So, young man, you're looking to "score" with the "ladies." Well, say no more. You're in for the best advice of your "life."
- Finding quality women is the first step to any attempt to woo the fairer sex. Ideal locations include beaches, supermarkets, retirement homes, cheerleader camps, and gym locker rooms--anywhere you're likely to find a favorable male-to-female ratio. Make sure you bring along a pair of binoculars so that you know the right one to "pick out."
- Once on the date, call her "babe" a lot. This has the ancillary effect of preventing you from calling her the wrong name (e.g. "mommy")
- Gold chains. LOTS of gold chains. Best if you leave your shirt unbuttoned to the navel so they can see the whole chain.
- Collapsing beer cans against the forehead. This assures the ladies that you can protect them in case you're suddenly attacked by flying clown ninjas. (Note: it's better if you use your own forehead instead of the lady's)

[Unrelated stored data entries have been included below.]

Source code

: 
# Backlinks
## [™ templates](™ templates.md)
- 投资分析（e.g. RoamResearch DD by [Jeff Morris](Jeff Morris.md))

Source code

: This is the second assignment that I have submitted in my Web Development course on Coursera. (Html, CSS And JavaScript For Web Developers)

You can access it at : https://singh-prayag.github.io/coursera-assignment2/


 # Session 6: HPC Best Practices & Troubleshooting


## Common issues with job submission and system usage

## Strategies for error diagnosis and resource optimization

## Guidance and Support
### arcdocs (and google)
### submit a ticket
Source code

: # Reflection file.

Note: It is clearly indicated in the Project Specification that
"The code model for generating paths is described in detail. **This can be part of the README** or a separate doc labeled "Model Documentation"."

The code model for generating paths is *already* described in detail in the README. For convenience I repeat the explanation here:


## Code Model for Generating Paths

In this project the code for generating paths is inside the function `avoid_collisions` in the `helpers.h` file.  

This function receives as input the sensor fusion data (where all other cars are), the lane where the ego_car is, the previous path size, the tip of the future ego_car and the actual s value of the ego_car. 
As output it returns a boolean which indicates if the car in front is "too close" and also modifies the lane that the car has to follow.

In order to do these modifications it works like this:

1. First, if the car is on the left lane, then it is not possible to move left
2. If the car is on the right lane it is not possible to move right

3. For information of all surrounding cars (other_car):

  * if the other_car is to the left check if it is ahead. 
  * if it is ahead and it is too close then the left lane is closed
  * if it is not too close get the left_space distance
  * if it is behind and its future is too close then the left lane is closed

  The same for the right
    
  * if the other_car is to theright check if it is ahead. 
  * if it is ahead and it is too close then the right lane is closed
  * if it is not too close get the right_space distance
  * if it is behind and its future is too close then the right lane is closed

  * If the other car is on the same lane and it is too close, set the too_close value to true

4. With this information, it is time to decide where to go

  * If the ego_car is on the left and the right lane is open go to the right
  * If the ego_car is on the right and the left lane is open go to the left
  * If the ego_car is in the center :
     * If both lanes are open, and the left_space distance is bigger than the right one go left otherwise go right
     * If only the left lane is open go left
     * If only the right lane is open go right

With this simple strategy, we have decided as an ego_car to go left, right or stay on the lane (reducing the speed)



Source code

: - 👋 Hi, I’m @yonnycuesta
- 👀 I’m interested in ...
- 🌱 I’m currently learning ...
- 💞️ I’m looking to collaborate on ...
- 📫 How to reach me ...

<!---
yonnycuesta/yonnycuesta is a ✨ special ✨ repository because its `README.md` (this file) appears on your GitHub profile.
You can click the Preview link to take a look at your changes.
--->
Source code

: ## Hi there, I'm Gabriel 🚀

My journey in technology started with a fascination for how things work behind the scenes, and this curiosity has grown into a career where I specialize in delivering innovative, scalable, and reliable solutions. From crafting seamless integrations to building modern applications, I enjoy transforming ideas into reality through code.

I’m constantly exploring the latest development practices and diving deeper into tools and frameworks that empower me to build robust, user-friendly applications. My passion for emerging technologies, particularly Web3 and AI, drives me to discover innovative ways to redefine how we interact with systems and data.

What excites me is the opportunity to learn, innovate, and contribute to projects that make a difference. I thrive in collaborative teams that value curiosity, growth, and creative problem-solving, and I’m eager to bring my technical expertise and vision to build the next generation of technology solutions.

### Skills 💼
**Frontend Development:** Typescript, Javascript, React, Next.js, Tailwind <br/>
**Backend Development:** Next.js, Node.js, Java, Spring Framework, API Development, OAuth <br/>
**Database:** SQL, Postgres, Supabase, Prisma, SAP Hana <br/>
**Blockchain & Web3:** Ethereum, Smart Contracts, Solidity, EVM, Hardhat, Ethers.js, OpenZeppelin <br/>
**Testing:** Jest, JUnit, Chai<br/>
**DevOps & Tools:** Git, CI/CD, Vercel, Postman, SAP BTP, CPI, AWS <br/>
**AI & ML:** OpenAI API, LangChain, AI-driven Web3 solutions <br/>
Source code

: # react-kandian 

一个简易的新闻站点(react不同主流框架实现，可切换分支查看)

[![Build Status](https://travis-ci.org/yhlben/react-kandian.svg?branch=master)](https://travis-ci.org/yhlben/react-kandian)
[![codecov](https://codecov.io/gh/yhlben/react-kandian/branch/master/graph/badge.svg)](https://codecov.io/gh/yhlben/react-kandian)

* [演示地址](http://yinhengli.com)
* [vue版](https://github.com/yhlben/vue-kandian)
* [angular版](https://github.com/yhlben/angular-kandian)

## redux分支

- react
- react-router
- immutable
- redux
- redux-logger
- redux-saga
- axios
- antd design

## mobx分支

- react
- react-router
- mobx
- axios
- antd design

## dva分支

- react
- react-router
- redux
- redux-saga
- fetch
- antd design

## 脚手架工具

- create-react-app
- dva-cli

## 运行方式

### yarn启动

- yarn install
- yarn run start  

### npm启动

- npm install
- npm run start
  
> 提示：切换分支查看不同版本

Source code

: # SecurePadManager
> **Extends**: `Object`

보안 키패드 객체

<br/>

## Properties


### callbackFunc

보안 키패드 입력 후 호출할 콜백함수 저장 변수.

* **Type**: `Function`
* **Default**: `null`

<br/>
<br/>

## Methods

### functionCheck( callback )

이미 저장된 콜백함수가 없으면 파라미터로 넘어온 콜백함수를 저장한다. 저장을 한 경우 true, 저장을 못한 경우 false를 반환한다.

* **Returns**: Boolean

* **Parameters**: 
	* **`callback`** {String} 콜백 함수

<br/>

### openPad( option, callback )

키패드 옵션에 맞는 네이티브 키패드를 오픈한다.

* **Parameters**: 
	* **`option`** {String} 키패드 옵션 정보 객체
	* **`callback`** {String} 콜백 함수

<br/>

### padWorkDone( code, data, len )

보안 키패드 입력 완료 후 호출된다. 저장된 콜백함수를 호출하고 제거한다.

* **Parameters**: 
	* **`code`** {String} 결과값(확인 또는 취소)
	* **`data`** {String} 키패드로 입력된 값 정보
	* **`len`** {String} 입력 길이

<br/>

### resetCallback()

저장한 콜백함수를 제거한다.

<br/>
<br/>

- Let her know you appreciate her appearance. Say things like "You're hot" and "Check out them hooters" and "Woooohoooo!" frequently.
- Remove the price tag from the flowers. I highly recommend plastic flowers as they never go bad.
- "Accidentally" leave the price tag on the jewelry you buy her. She knows you love her, but she deserves to know exactly how much you love her.
- Women want to be know that you'll stay with them for the long run. Reassure her by letting her know that her mother has a "sweet ass."
- If her sister has a sweet ass, keep it yourself. I won't tell you how I learned this lesson, so you'll just have to trust me on this one.
- Women love a man who knows how to cook. When you make a beer run to the grocery store, stop by the frozen food section and stock up.
- When she's sharing her deepest feelings, nod frequently and make sure your ear jacked into your iPod is turned away from her. (Note: keep the volume turned down too!)
- Serenade her. Pick a timeless classic so that she feels like you think she's a classic. I suggest "Every Breath You Take" by the Police as stalking lends that extra spice to any relationship. Don't forget the winking and making little finger-pointy hand pistols at them once they're locked in the car. Drives 'em wild.
That's it, boys! Go get 'em, there's only a limited number of women in the universe and time is constantly running out... so get off your duffs and have at it! And remember to always practice safe sex. That means use the emergency break before hopping into the back seat.